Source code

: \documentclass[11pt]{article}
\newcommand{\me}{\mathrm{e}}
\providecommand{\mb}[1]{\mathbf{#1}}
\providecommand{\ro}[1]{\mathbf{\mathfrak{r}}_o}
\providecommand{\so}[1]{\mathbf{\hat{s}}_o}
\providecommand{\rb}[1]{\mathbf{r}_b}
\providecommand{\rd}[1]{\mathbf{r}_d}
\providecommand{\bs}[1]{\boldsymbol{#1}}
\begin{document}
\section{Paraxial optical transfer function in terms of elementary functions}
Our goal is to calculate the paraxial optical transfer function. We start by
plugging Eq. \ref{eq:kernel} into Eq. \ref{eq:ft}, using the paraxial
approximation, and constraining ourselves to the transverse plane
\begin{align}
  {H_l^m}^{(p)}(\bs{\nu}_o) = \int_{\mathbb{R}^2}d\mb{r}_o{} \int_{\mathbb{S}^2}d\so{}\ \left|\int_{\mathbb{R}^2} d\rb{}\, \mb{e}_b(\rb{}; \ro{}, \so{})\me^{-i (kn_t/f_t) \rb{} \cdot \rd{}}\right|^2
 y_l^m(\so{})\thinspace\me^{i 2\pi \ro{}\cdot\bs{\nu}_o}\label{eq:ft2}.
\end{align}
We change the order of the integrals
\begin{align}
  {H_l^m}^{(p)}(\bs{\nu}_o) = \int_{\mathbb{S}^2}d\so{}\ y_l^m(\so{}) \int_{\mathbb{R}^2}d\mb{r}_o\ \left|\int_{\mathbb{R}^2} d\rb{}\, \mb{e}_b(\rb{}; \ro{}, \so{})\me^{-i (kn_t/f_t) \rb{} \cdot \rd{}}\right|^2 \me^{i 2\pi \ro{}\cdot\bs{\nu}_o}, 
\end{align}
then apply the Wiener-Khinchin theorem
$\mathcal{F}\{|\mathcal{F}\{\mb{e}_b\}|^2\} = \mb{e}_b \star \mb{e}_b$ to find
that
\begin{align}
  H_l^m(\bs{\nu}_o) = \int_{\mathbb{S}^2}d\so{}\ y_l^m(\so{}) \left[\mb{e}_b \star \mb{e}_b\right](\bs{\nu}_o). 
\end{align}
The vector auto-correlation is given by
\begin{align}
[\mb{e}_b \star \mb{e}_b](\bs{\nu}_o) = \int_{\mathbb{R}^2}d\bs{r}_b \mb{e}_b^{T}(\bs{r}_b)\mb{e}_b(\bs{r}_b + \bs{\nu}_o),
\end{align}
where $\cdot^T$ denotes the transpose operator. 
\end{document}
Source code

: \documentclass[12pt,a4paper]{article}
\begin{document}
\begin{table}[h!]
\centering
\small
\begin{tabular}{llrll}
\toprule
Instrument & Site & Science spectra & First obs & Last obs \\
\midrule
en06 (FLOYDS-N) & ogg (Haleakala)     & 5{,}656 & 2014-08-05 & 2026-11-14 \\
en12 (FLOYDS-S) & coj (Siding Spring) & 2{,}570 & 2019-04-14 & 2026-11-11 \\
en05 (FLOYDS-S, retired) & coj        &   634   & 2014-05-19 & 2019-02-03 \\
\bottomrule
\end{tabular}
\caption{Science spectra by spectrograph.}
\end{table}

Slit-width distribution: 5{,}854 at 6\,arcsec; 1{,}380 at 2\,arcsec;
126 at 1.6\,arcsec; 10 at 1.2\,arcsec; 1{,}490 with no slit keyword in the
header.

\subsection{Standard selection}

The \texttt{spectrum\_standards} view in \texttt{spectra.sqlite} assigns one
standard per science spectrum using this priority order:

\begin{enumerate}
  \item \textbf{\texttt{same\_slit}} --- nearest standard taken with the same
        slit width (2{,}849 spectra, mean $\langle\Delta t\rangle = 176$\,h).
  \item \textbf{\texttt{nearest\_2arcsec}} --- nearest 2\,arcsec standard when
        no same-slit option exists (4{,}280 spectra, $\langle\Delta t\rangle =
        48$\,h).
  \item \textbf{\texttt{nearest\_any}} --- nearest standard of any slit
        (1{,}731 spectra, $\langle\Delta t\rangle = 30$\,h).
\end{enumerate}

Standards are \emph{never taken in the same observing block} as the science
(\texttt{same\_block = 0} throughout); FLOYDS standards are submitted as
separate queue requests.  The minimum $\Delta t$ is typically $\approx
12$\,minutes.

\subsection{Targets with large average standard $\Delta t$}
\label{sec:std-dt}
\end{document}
---------------
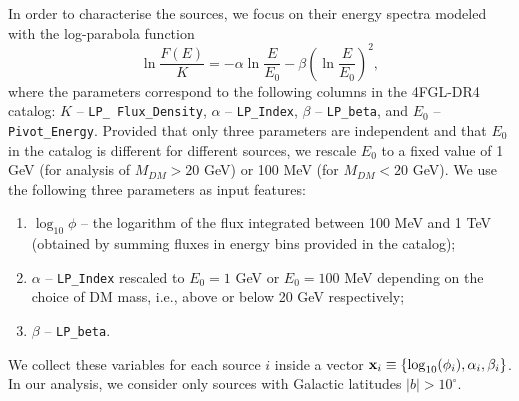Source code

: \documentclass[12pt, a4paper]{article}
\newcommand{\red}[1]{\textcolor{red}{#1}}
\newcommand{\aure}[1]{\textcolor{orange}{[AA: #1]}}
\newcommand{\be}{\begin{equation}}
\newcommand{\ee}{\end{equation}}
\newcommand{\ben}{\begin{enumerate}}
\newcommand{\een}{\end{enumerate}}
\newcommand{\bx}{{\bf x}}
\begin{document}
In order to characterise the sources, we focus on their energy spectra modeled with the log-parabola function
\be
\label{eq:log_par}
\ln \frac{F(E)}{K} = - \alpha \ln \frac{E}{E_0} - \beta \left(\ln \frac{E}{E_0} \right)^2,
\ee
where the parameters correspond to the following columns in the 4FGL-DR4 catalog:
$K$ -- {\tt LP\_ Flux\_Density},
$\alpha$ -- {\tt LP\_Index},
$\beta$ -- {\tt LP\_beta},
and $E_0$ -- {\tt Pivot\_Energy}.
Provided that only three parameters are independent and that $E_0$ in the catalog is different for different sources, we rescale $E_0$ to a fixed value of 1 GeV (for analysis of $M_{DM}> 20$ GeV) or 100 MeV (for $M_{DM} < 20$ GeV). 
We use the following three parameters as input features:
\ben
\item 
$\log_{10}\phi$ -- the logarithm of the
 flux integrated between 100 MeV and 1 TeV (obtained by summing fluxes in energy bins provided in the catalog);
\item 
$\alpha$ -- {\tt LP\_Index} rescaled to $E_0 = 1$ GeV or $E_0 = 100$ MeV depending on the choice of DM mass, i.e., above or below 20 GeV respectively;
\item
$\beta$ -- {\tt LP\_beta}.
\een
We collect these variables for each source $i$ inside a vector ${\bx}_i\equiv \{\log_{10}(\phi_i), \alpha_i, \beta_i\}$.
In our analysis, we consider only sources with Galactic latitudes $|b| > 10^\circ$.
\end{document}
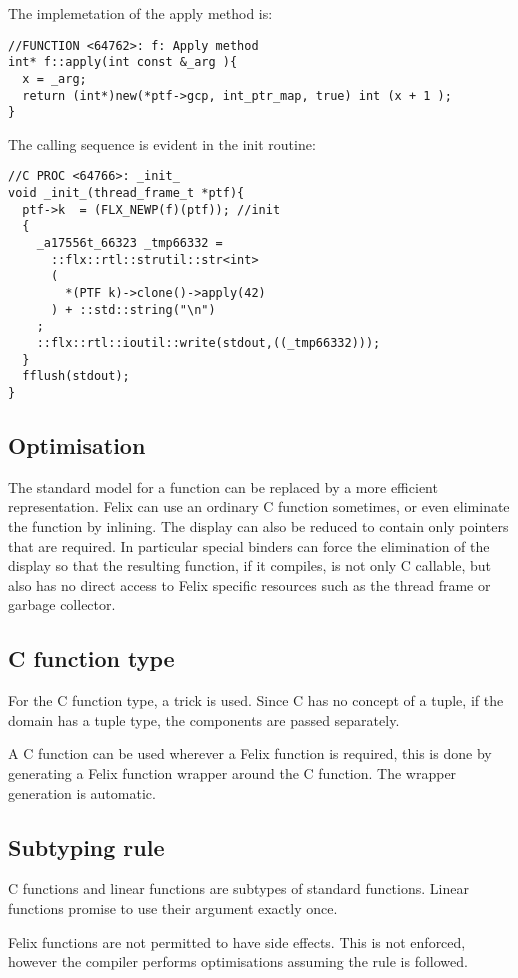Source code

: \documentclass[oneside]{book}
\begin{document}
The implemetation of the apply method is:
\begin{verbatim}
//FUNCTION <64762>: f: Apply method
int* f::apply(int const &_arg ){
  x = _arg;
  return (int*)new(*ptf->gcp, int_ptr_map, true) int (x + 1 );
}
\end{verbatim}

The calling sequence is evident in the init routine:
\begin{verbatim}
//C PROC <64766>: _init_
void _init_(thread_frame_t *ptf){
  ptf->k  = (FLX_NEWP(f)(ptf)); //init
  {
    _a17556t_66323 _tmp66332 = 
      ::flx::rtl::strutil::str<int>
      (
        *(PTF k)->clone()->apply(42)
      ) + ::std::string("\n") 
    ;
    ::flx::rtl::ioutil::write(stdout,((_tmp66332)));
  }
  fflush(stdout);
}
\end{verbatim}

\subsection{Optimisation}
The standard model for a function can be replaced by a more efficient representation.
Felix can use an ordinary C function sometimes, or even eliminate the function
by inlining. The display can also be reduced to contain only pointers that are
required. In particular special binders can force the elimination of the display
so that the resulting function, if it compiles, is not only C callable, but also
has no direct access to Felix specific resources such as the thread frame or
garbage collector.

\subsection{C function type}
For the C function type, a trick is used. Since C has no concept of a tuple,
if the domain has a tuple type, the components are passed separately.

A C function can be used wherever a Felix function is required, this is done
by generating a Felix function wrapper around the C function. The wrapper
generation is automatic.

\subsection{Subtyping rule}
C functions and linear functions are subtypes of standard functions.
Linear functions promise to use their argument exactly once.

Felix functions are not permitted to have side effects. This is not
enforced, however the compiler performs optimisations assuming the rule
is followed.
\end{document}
---------------
(Task statement)
Tell how many lines of the data include the word "that", without any other words.

(Exercise solution)
4